WORK INSTRUCTIONS: Each record below needs to be retyped exactly.
* * * * *
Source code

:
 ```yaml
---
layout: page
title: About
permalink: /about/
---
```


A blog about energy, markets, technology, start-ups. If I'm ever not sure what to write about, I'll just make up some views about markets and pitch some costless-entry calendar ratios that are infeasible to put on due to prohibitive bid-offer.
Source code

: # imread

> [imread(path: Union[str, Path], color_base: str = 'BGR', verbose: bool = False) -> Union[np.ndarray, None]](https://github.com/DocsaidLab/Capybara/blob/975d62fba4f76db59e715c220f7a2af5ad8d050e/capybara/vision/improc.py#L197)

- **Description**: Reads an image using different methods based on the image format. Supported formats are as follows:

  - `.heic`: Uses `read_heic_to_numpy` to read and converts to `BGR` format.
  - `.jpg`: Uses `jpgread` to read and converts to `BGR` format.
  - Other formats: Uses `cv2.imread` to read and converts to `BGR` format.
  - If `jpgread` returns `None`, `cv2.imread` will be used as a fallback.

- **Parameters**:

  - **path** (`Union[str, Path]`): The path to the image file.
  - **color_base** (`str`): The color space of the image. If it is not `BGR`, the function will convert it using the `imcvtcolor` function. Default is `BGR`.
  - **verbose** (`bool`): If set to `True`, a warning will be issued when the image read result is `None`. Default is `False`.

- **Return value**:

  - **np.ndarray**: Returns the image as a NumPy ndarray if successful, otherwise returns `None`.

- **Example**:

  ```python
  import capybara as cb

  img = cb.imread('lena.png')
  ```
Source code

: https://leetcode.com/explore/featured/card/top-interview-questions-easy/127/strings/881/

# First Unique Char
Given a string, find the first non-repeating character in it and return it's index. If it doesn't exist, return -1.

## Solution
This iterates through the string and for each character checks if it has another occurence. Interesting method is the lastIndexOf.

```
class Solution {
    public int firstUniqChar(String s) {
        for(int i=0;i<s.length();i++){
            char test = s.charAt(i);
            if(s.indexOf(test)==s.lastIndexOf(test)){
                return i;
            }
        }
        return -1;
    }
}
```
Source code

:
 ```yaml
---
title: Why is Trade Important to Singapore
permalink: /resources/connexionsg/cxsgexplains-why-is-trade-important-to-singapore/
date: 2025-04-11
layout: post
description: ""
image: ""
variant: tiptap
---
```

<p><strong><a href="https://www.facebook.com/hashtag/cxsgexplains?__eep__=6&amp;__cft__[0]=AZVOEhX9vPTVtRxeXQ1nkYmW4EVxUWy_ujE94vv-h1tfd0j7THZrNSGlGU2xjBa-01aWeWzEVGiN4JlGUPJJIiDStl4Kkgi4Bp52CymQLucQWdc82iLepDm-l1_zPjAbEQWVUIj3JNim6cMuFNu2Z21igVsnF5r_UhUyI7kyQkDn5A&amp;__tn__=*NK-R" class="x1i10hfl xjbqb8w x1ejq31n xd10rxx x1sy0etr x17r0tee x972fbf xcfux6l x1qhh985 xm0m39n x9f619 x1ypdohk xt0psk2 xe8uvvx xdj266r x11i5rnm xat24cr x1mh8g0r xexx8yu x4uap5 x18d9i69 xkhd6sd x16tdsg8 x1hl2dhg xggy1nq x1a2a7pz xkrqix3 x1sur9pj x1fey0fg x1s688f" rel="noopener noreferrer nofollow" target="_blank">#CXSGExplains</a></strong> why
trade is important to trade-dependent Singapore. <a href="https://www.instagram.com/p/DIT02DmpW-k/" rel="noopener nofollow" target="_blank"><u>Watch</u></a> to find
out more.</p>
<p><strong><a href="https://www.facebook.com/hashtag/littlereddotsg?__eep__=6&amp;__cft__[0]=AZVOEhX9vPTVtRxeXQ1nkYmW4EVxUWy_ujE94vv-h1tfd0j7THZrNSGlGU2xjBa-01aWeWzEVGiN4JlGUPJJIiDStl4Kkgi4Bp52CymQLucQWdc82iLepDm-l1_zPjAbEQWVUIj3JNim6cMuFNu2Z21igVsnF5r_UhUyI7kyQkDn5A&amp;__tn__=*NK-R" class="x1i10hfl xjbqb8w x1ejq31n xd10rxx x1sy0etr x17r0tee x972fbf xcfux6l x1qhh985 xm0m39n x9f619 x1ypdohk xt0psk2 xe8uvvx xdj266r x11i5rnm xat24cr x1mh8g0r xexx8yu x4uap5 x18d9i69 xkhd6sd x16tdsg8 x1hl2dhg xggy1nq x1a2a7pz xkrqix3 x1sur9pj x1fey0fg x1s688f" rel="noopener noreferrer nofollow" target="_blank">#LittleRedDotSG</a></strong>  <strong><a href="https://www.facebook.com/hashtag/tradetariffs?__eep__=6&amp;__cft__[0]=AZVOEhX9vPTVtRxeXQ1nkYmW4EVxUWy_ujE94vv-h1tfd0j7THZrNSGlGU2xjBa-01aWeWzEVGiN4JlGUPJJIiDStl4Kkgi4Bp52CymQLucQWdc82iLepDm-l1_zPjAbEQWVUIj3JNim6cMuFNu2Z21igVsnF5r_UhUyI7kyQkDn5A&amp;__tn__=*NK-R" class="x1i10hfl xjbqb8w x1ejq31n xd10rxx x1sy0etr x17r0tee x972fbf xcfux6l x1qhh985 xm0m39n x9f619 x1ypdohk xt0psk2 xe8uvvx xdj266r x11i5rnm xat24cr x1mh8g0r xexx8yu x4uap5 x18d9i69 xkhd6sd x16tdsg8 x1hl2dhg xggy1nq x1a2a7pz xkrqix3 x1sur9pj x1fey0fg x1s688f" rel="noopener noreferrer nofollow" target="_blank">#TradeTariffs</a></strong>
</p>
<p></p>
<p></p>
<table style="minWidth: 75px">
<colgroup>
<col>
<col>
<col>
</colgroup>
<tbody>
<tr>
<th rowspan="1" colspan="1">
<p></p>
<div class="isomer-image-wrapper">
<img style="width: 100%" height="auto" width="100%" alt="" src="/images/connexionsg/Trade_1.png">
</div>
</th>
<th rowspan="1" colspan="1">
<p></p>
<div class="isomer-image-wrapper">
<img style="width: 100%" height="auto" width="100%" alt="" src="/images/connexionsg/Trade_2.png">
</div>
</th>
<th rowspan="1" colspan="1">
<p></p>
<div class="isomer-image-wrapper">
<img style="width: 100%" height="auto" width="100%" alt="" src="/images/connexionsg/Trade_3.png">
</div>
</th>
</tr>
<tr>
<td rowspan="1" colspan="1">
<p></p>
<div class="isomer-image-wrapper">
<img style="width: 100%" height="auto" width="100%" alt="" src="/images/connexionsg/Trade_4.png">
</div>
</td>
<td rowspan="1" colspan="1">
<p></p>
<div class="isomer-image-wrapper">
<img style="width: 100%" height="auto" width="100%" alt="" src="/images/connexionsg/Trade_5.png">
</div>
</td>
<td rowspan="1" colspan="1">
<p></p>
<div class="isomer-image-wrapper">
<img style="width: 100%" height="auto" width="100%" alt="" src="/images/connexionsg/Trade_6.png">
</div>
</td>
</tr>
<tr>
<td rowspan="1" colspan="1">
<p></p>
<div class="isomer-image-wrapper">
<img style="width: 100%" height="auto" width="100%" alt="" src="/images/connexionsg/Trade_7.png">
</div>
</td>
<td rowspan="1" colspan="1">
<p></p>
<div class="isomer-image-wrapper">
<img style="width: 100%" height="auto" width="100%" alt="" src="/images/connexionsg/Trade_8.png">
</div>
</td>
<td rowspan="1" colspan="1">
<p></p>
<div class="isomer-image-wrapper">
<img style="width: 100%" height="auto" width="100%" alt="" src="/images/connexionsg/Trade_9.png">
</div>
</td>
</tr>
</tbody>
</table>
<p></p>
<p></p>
* * * * *
ANSWER AREA:
Source code

:
 ```yaml
---
layout: page
title: About
permalink: /about/
---
```


A blog about energy, markets, technology, start-ups. If I'm ever not sure what to write about, I'll just make up some views about markets and pitch some costless-entry calendar ratios that are infeasible to put on due to prohibitive bid-offer.
Source code

: # imread

> [imread(path: Union[str, Path], color_base: str = 'BGR', verbose: bool = False) -> Union[np.ndarray, None]](https://github.com/DocsaidLab/Capybara/blob/975d62fba4f76db59e715c220f7a2af5ad8d050e/capybara/vision/improc.py#L197)

- **Description**: Reads an image using different methods based on the image format. Supported formats are as follows:

  - `.heic`: Uses `read_heic_to_numpy` to read and converts to `BGR` format.
  - `.jpg`: Uses `jpgread` to read and converts to `BGR` format.
  - Other formats: Uses `cv2.imread` to read and converts to `BGR` format.
  - If `jpgread` returns `None`, `cv2.imread` will be used as a fallback.

- **Parameters**:

  - **path** (`Union[str, Path]`): The path to the image file.
  - **color_base** (`str`): The color space of the image. If it is not `BGR`, the function will convert it using the `imcvtcolor` function. Default is `BGR`.
  - **verbose** (`bool`): If set to `True`, a warning will be issued when the image read result is `None`. Default is `False`.

- **Return value**:

  - **np.ndarray**: Returns the image as a NumPy ndarray if successful, otherwise returns `None`.

- **Example**:

  ```python
  import capybara as cb

  img = cb.imread('lena.png')
  ```
Source code

: https://leetcode.com/explore/featured/card/top-interview-questions-easy/127/strings/881/

# First Unique Char
Given a string, find the first non-repeating character in it and return it's index. If it doesn't exist, return -1.

## Solution
This iterates through the string and for each character checks if it has another occurence. Interesting method is the lastIndexOf.

```
class Solution {
    public int firstUniqChar(String s) {
        for(int i=0;i<s.length();i++){
            char test = s.charAt(i);
            if(s.indexOf(test)==s.lastIndexOf(test)){
                return i;
            }
        }
        return -1;
    }
}
```
Source code

:
 ```yaml
---
title: Why is Trade Important to Singapore
permalink: /resources/connexionsg/cxsgexplains-why-is-trade-important-to-singapore/
date: 2025-04-11
layout: post
description: ""
image: ""
variant: tiptap
---
```

<p><strong><a href="https://www.facebook.com/hashtag/cxsgexplains?__eep__=6&amp;__cft__[0]=AZVOEhX9vPTVtRxeXQ1nkYmW4EVxUWy_ujE94vv-h1tfd0j7THZrNSGlGU2xjBa-01aWeWzEVGiN4JlGUPJJIiDStl4Kkgi4Bp52CymQLucQWdc82iLepDm-l1_zPjAbEQWVUIj3JNim6cMuFNu2Z21igVsnF5r_UhUyI7kyQkDn5A&amp;__tn__=*NK-R" class="x1i10hfl xjbqb8w x1ejq31n xd10rxx x1sy0etr x17r0tee x972fbf xcfux6l x1qhh985 xm0m39n x9f619 x1ypdohk xt0psk2 xe8uvvx xdj266r x11i5rnm xat24cr x1mh8g0r xexx8yu x4uap5 x18d9i69 xkhd6sd x16tdsg8 x1hl2dhg xggy1nq x1a2a7pz xkrqix3 x1sur9pj x1fey0fg x1s688f" rel="noopener noreferrer nofollow" target="_blank">#CXSGExplains</a></strong> why
trade is important to trade-dependent Singapore. <a href="https://www.instagram.com/p/DIT02DmpW-k/" rel="noopener nofollow" target="_blank"><u>Watch</u></a> to find
out more.</p>
<p><strong><a href="https://www.facebook.com/hashtag/littlereddotsg?__eep__=6&amp;__cft__[0]=AZVOEhX9vPTVtRxeXQ1nkYmW4EVxUWy_ujE94vv-h1tfd0j7THZrNSGlGU2xjBa-01aWeWzEVGiN4JlGUPJJIiDStl4Kkgi4Bp52CymQLucQWdc82iLepDm-l1_zPjAbEQWVUIj3JNim6cMuFNu2Z21igVsnF5r_UhUyI7kyQkDn5A&amp;__tn__=*NK-R" class="x1i10hfl xjbqb8w x1ejq31n xd10rxx x1sy0etr x17r0tee x972fbf xcfux6l x1qhh985 xm0m39n x9f619 x1ypdohk xt0psk2 xe8uvvx xdj266r x11i5rnm xat24cr x1mh8g0r xexx8yu x4uap5 x18d9i69 xkhd6sd x16tdsg8 x1hl2dhg xggy1nq x1a2a7pz xkrqix3 x1sur9pj x1fey0fg x1s688f" rel="noopener noreferrer nofollow" target="_blank">#LittleRedDotSG</a></strong>  <strong><a href="https://www.facebook.com/hashtag/tradetariffs?__eep__=6&amp;__cft__[0]=AZVOEhX9vPTVtRxeXQ1nkYmW4EVxUWy_ujE94vv-h1tfd0j7THZrNSGlGU2xjBa-01aWeWzEVGiN4JlGUPJJIiDStl4Kkgi4Bp52CymQLucQWdc82iLepDm-l1_zPjAbEQWVUIj3JNim6cMuFNu2Z21igVsnF5r_UhUyI7kyQkDn5A&amp;__tn__=*NK-R" class="x1i10hfl xjbqb8w x1ejq31n xd10rxx x1sy0etr x17r0tee x972fbf xcfux6l x1qhh985 xm0m39n x9f619 x1ypdohk xt0psk2 xe8uvvx xdj266r x11i5rnm xat24cr x1mh8g0r xexx8yu x4uap5 x18d9i69 xkhd6sd x16tdsg8 x1hl2dhg xggy1nq x1a2a7pz xkrqix3 x1sur9pj x1fey0fg x1s688f" rel="noopener noreferrer nofollow" target="_blank">#TradeTariffs</a></strong>
</p>
<p></p>
<p></p>
<table style="minWidth: 75px">
<colgroup>
<col>
<col>
<col>
</colgroup>
<tbody>
<tr>
<th rowspan="1" colspan="1">
<p></p>
<div class="isomer-image-wrapper">
<img style="width: 100%" height="auto" width="100%" alt="" src="/images/connexionsg/Trade_1.png">
</div>
</th>
<th rowspan="1" colspan="1">
<p></p>
<div class="isomer-image-wrapper">
<img style="width: 100%" height="auto" width="100%" alt="" src="/images/connexionsg/Trade_2.png">
</div>
</th>
<th rowspan="1" colspan="1">
<p></p>
<div class="isomer-image-wrapper">
<img style="width: 100%" height="auto" width="100%" alt="" src="/images/connexionsg/Trade_3.png">
</div>
</th>
</tr>
<tr>
<td rowspan="1" colspan="1">
<p></p>
<div class="isomer-image-wrapper">
<img style="width: 100%" height="auto" width="100%" alt="" src="/images/connexionsg/Trade_4.png">
</div>
</td>
<td rowspan="1" colspan="1">
<p></p>
<div class="isomer-image-wrapper">
<img style="width: 100%" height="auto" width="100%" alt="" src="/images/connexionsg/Trade_5.png">
</div>
</td>
<td rowspan="1" colspan="1">
<p></p>
<div class="isomer-image-wrapper">
<img style="width: 100%" height="auto" width="100%" alt="" src="/images/connexionsg/Trade_6.png">
</div>
</td>
</tr>
<tr>
<td rowspan="1" colspan="1">
<p></p>
<div class="isomer-image-wrapper">
<img style="width: 100%" height="auto" width="100%" alt="" src="/images/connexionsg/Trade_7.png">
</div>
</td>
<td rowspan="1" colspan="1">
<p></p>
<div class="isomer-image-wrapper">
<img style="width: 100%" height="auto" width="100%" alt="" src="/images/connexionsg/Trade_8.png">
</div>
</td>
<td rowspan="1" colspan="1">
<p></p>
<div class="isomer-image-wrapper">
<img style="width: 100%" height="auto" width="100%" alt="" src="/images/connexionsg/Trade_9.png">
</div>
</td>
</tr>
</tbody>
</table>
<p></p>
<p></p>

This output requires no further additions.